Dogs Trust has a ‘Roadmap for rovers’ aimed at helping dogs cope and stay safe in larger social settings
Rachel Casey, Director of Canine Behaviour and Research, said: “As the hustle and bustle of life starts to return, and the streets get busier with people doing more socialising outdoors, it is important that we don’t drop the ball when it comes to our dog’s wellbeing and safety. Whether you plan on bringing your dog with you when out socialising, or you expect to leave them at home for a little while, this transition is likely to be difficult for them if they have been used to being at home with you for so long during lockdown.”
If you are socialising more outdoors and are planning to take your dog with you, the key, according to Dogs Trust, is to build up gradually; making sure your dog is relaxed and happy with a few people and dogs about before you take them somewhere busy. By keeping them close to you, relaxed and with their attention on you, this will also help them cope with new things, as well as avoiding the risk of them wandering off and getting into potentially hazardous situations.

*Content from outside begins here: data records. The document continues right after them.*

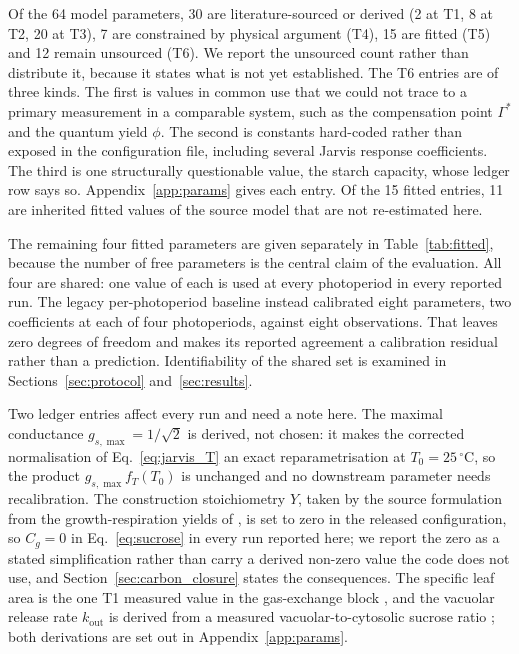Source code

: Of the 64 model parameters, 30 are literature-sourced or derived (2 at T1, 8 at
T2, 20 at T3), 7 are constrained by physical argument (T4), 15 are fitted (T5)
and 12 remain unsourced (T6). We report the unsourced count rather than
distribute it, because it states what is not yet established. The T6 entries are
of three kinds. The first is values in common use that we could not trace to a
primary measurement in a comparable system, such as the compensation point
$\Gamma^{*}$ and the quantum yield $\phi$. The second is constants hard-coded
rather than exposed in the configuration file, including several Jarvis response
coefficients. The third is one structurally questionable value, the starch
capacity, whose ledger row says so. Appendix~\ref{app:params} gives each entry. Of the 15 fitted entries, 11 are
inherited fitted values of the source model that are not re-estimated here.

The remaining four fitted parameters are given separately in
Table~\ref{tab:fitted}, because the number of free parameters is the central
claim of the evaluation. All four are shared: one value of each is used at every
photoperiod in every reported run. The legacy per-photoperiod baseline instead
calibrated eight parameters, two coefficients at each of four photoperiods,
against eight observations. That leaves zero degrees of freedom and makes its
reported agreement a calibration residual rather than a prediction.
Identifiability of the shared set is examined in
Sections~\ref{sec:protocol} and~\ref{sec:results}.

Two ledger entries affect every run and need a note here. The maximal
conductance $g_{s,\max} = 1/\sqrt{2}$ is derived, not chosen: it makes the
corrected normalisation of Eq.~\eqref{eq:jarvis_T} an exact reparametrisation at
$T_0 = 25\,^\circ$C, so the product $g_{s,\max} f_T(T_0)$ is unchanged and no
downstream parameter needs recalibration. The construction stoichiometry $Y$, taken by the source formulation from the
growth-respiration yields of \citet{PenningDeVries1989}, is set to zero in the
released configuration, so $C_g = 0$ in Eq.~\eqref{eq:sucrose} in every run
reported here; we report the zero as a stated simplification rather than carry a
derived non-zero value the code does not use,
and Section~\ref{sec:carbon_closure} states the consequences. The specific leaf
area is the one T1 measured value in the gas-exchange block
\citep{Tolleter2024}, and the vacuolar release rate $k_{\mathrm{out}}$ is derived
from a measured vacuolar-to-cytosolic sucrose ratio \citep{Seydel2025}; both
derivations are set out in Appendix~\ref{app:params}.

Teaching them to ‘settle’ in advance will make taking them to a pub or café much easier. Start this training at home to start with, where there are no distractions, so they can learn more easily what is expected. Building up the training in progressively more exciting environments will help you get to the point of having a calm relaxed dog sitting at your feet in a busy summer café. The aim of this training is for dogs to ‘learn for themselves’ that lying down relaxed next to you is the best thing to do.
Dogs Trust Dog School has supported around 2,500 dog owners through their online classes in the first three months of 2021 alone.
For more information and to book your dog or puppy onto a virtual set of training classes, visit www.dogstrust.org.uk/dogschool.
Online training videos can also be found www.dogstrust.org.uk/changethetale/advice
If you are unlikely to take your dog with you when out and about, it is important they are content being left on their own for a short period of time; if not, they may become distressed and begin showing unwanted behaviours.